Pick each line that has "static" out of the records.
-- Excerpted records follows --
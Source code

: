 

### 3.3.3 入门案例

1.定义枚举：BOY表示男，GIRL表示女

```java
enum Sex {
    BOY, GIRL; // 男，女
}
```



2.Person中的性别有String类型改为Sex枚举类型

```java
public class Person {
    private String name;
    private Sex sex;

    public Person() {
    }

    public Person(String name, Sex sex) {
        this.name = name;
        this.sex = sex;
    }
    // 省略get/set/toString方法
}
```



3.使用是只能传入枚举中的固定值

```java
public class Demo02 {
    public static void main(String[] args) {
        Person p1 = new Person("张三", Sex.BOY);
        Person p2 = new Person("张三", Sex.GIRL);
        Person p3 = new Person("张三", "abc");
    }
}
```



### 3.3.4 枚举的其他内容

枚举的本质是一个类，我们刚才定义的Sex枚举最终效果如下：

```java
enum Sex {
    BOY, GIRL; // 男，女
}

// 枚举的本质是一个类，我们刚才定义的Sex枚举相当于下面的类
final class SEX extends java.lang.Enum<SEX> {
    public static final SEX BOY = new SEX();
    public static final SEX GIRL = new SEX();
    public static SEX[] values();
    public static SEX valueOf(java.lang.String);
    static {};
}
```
-- Excerpted records concluded --
Response area:
    public static void main(String[] args) {
    public static final SEX BOY = new SEX();
    public static final SEX GIRL = new SEX();
    public static SEX[] values();
    public static SEX valueOf(java.lang.String);
    static {};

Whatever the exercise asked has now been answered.